About this task
Here are the records. Write out exactly the lines between the one holding "लिए **New** चुनें।" and the one holding "और **Default** चुनें|", inclusive.

Data provided
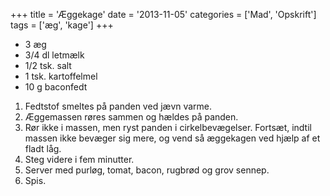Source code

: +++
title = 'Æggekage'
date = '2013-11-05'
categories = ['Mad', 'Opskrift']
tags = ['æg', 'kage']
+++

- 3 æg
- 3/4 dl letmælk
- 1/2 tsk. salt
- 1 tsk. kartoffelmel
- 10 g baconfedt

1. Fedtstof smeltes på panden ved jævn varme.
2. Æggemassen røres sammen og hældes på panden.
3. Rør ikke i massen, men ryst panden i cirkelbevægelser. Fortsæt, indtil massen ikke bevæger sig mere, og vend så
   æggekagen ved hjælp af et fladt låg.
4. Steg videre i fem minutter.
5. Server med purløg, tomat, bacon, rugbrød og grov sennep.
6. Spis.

---

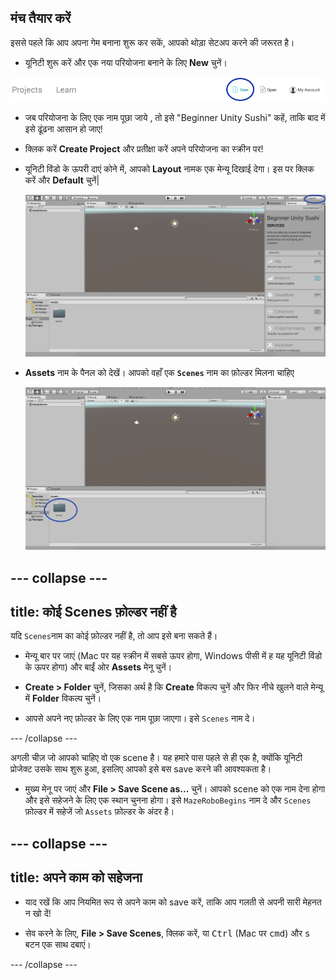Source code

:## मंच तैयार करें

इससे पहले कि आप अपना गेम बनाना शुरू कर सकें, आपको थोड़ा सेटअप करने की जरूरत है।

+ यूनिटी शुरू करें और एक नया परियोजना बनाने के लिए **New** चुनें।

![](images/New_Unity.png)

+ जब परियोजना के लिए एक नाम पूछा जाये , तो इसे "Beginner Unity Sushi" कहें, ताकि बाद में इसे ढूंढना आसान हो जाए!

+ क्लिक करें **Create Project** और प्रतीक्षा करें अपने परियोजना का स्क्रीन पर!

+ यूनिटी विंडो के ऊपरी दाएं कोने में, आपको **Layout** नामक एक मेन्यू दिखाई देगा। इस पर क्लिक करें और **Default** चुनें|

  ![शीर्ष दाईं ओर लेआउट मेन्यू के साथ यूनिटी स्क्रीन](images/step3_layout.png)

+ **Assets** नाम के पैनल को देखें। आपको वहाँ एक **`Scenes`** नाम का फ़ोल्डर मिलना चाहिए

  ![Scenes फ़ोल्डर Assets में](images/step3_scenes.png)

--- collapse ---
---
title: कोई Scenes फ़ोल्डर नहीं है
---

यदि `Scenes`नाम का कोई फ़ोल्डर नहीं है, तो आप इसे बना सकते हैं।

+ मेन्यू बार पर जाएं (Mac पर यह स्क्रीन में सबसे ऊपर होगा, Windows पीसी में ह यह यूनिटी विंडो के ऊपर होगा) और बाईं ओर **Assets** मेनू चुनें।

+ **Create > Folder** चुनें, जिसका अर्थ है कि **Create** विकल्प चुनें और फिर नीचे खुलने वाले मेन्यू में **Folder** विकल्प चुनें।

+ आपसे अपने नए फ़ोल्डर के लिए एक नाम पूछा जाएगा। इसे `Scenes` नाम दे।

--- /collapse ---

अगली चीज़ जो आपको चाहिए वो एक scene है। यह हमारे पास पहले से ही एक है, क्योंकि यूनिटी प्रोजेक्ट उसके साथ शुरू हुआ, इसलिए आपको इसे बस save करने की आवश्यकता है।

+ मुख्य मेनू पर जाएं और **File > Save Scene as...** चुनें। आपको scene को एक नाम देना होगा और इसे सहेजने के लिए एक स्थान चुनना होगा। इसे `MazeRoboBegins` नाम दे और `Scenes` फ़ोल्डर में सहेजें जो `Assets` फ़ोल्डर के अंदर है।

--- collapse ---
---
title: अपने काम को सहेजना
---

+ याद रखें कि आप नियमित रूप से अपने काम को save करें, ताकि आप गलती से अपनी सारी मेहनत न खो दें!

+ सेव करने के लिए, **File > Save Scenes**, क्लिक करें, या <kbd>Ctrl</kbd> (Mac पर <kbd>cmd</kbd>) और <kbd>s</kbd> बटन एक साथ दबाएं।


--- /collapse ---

---

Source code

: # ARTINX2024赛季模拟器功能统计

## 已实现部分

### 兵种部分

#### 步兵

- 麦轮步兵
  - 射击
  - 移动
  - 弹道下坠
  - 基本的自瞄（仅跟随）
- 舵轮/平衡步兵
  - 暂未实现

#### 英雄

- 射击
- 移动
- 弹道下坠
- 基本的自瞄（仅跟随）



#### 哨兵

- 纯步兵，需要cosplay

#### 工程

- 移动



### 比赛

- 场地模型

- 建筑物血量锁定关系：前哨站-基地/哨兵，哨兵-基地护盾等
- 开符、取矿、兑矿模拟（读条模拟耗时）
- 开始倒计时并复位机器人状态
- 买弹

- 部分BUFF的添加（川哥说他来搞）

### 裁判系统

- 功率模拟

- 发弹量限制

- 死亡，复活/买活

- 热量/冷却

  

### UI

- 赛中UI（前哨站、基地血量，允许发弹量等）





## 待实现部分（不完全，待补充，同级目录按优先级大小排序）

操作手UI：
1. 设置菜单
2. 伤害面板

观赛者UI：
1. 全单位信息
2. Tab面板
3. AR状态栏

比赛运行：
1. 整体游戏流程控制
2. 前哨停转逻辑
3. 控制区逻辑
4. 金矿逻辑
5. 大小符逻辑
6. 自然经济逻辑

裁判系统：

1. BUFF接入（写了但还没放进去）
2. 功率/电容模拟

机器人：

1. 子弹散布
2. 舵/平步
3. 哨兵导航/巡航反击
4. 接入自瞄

Written solution
+ यूनिटी शुरू करें और एक नया परियोजना बनाने के लिए **New** चुनें।

![](images/New_Unity.png)

+ जब परियोजना के लिए एक नाम पूछा जाये , तो इसे "Beginner Unity Sushi" कहें, ताकि बाद में इसे ढूंढना आसान हो जाए!

+ क्लिक करें **Create Project** और प्रतीक्षा करें अपने परियोजना का स्क्रीन पर!

+ यूनिटी विंडो के ऊपरी दाएं कोने में, आपको **Layout** नामक एक मेन्यू दिखाई देगा। इस पर क्लिक करें और **Default** चुनें|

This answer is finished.